= Fast-a-Thon =

Fast-A-Thon is an event held in the month of Ramadan on university campuses in North America to create awareness about the issue of hunger, and also about the Islamic way of life and Muslims. Muslim student organizations, typically the Muslim Students' Association (MSA) get students of all faith to sign up to fast for a day according to Islamic traditions, and for each person that fasts, arrangements are made for a certain amount to be donated to charity on behalf of the person fasting. They usually are also invited to break their fasts with other Muslims at the end of the fasting day.
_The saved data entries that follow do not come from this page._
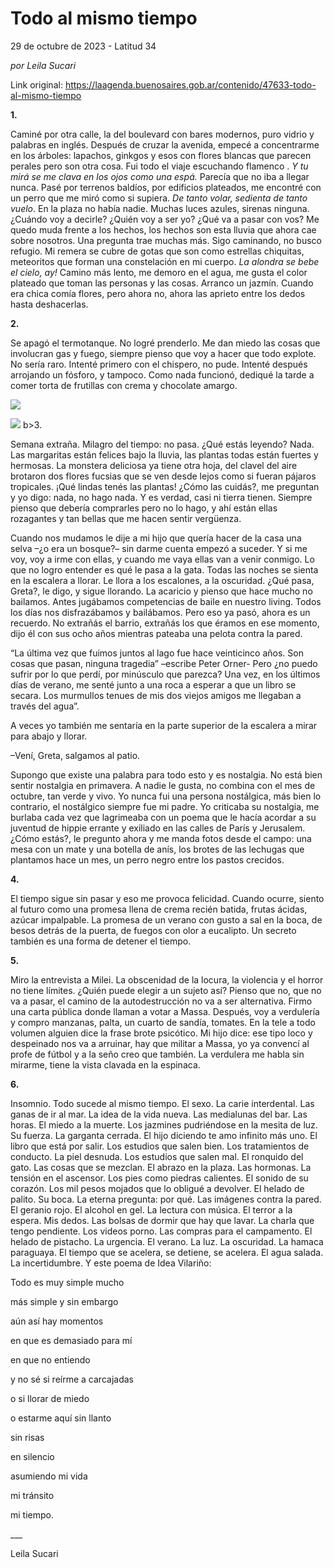 # Todo al mismo tiempo



29 de octubre de 2023 - Latitud 34

_por Leila Sucari_

Link original: https://laagenda.buenosaires.gob.ar/contenido/47633-todo-al-mismo-tiempo



**1.**




Caminé por otra calle, la del boulevard con bares modernos, puro vidrio y palabras en inglés. Después de cruzar la avenida, empecé a concentrarme en los árboles: lapachos, ginkgos y esos con flores blancas que parecen perales pero son otra cosa. Fui todo el viaje escuchando flamenco . *Y tu mirá se me clava en los ojos como una espá.* Parecía que no iba a llegar nunca. Pasé por terrenos baldíos, por edificios plateados, me encontré con un perro que me miró como si supiera. *De tanto volar, sedienta de tanto vuelo*. En la plaza no había nadie. Muchas luces azules, sirenas ninguna. ¿Cuándo voy a decirle? ¿Quién voy a ser yo? ¿Qué va a pasar con vos? Me quedo muda frente a los hechos, los hechos son esta lluvia que ahora cae sobre nosotros. Una pregunta trae muchas más. Sigo caminando, no busco refugio. Mi remera se cubre de gotas que son como estrellas chiquitas, meteoritos que forman una constelación en mi cuerpo. *La alondra se bebe el cielo, ay!* Camino más lento, me demoro en el agua, me gusta el color plateado que toman las personas y las cosas. Arranco un jazmín. Cuando era chica comía flores, pero ahora no, ahora las aprieto entre los dedos hasta deshacerlas.




**2.**




Se apagó el termotanque. No logré prenderlo. Me dan miedo las cosas que involucran gas y fuego, siempre pienso que voy a hacer que todo explote. No sería raro. Intenté primero con el chispero, no pude. Intenté después arrojando un fósforo, y tampoco. Como nada funcionó, dediqué la tarde a comer torta de frutillas con crema y chocolate amargo.




![](https://cdn.feater.me/files/images/2892451/f2d91f09-d039-4704-be9b-c156cf7547a8.jpeg)




![](https://cdn.feater.me/files/images/2892445/c3e19bfb-f86f-4421-9b16-85b2daccb9f3.jpeg)
b>3.




Semana extraña. Milagro del tiempo: no pasa. ¿Qué estás leyendo? Nada. Las margaritas están felices bajo la lluvia, las plantas todas están fuertes y hermosas. La monstera deliciosa ya tiene otra hoja, del clavel del aire brotaron dos flores fucsias que se ven desde lejos como si fueran pájaros tropicales. ¡Qué lindas tenés las plantas! ¿Cómo las cuidás?, me preguntan y yo digo: nada, no hago nada. Y es verdad, casi ni tierra tienen. Siempre pienso que debería comprarles pero no lo hago, y ahí están ellas rozagantes y tan bellas que me hacen sentir vergüenza.




Cuando nos mudamos le dije a mi hijo que quería hacer de la casa una selva –¿o era un bosque?– sin darme cuenta empezó a suceder. Y si me voy, voy a irme con ellas, y cuando me vaya ellas van a venir conmigo. Lo que no logro entender es qué le pasa a la gata. Todas las noches se sienta en la escalera a llorar. Le llora a los escalones, a la oscuridad. ¿Qué pasa, Greta?, le digo, y sigue llorando. La acaricio y pienso que hace mucho no bailamos. Antes jugábamos competencias de baile en nuestro living. Todos los días nos disfrazábamos y bailábamos. Pero eso ya pasó, ahora es un recuerdo. No extrañás el barrio, extrañás los que éramos en ese momento, dijo él con sus ocho años mientras pateaba una pelota contra la pared.




“La última vez que fuimos juntos al lago fue hace veinticinco años. Son cosas que pasan, ninguna tragedia” –escribe Peter Orner- Pero ¿no puedo sufrir por lo que perdí, por minúsculo que parezca? Una vez, en los últimos días de verano, me senté junto a una roca a esperar a que un libro se secara. Los murmullos tenues de mis dos viejos amigos me llegaban a través del agua”.




A veces yo también me sentaría en la parte superior de la escalera a mirar para abajo y llorar.




–Vení, Greta, salgamos al patio.




Supongo que existe una palabra para todo esto y es nostalgia. No está bien sentir nostalgia en primavera. A nadie le gusta, no combina con el mes de octubre, tan verde y vivo. Yo nunca fui una persona nostálgica, más bien lo contrario, el nostálgico siempre fue mi padre. Yo criticaba su nostalgia, me burlaba cada vez que lagrimeaba con un poema que le hacía acordar a su juventud de hippie errante y exiliado en las calles de París y Jerusalem. ¿Cómo estás?, le pregunto ahora y me manda fotos desde el campo: una mesa con un mate y una botella de anís, los brotes de las lechugas que plantamos hace un mes, un perro negro entre los pastos crecidos.




**4.**




El tiempo sigue sin pasar y eso me provoca felicidad. Cuando ocurre, siento al futuro como una promesa llena de crema recién batida, frutas ácidas, azúcar impalpable. La promesa de un verano con gusto a sal en la boca, de besos detrás de la puerta, de fuegos con olor a eucalipto. Un secreto también es una forma de detener el tiempo.




**5.**




Miro la entrevista a Milei. La obscenidad de la locura, la violencia y el horror no tiene límites. ¿Quién puede elegir a un sujeto así? Pienso que no, que no va a pasar, el camino de la autodestrucción no va a ser alternativa. Firmo una carta pública donde llaman a votar a Massa. Después, voy a verdulería y compro manzanas, palta, un cuarto de sandía, tomates. En la tele a todo volumen alguien dice la frase brote psicótico. Mi hijo dice: ese tipo loco y despeinado nos va a arruinar, hay que militar a Massa, yo ya convencí al profe de fútbol y a la seño creo que también. La verdulera me habla sin mirarme, tiene la vista clavada en la espinaca.




**6.**




Insomnio. Todo sucede al mismo tiempo. El sexo. La carie interdental. Las ganas de ir al mar. La idea de la vida nueva. Las medialunas del bar. Las horas. El miedo a la muerte. Los jazmines pudriéndose en la mesita de luz. Su fuerza. La garganta cerrada. El hijo diciendo te amo infinito más uno. El libro que está por salir. Los estudios que salen bien. Los tratamientos de conducto. La piel desnuda. Los estudios que salen mal. El ronquido del gato. Las cosas que se mezclan. El abrazo en la plaza. Las hormonas. La tensión en el ascensor. Los pies como piedras calientes. El sonido de su corazón. Los mil pesos mojados que lo obligué a devolver. El helado de palito. Su boca. La eterna pregunta: por qué. Las imágenes contra la pared. El geranio rojo. El alcohol en gel. La lectura con música. El terror a la espera. Mis dedos. Las bolsas de dormir que hay que lavar. La charla que tengo pendiente. Los videos porno. Las compras para el campamento. El helado de pistacho. La urgencia. El verano. La luz. La oscuridad. La hamaca paraguaya. El tiempo que se acelera, se detiene, se acelera. El agua salada. La incertidumbre. Y este poema de Idea Vilariño:




Todo es muy simple mucho




más simple y sin embargo




aún así hay momentos




en que es demasiado para mí




en que no entiendo




y no sé si reírme a carcajadas




o si llorar de miedo




o estarme aquí sin llanto




sin risas




en silencio




asumiendo mi vida




mi tránsito




mi tiempo.




\_\_\_




Leila Sucari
The University of Tennessee Muslim Student Association held the first Fast-a-Thon in 2001 after the September 11, 2001 attacks and founded a national event that included students at over 230 colleges and universities in 2006. The event also is held to help dispel misconceptions about Islam and Muslims. An event at the University of Michigan has been held annually for over a decade. Other establishments supporting this event are the University of Florida, University of Washington, and the University of Waterloo.

Fast-a-Thon is now an annual event held during Ramadan. If the month of Ramadan falls outside of the universities academic calendar, the MSA may choose another time to hold Fast-A-Thon. The initiative is supported by the global humanitarian organization Action Against Hunger, and has been used annually as part of fundraising efforts for various charities.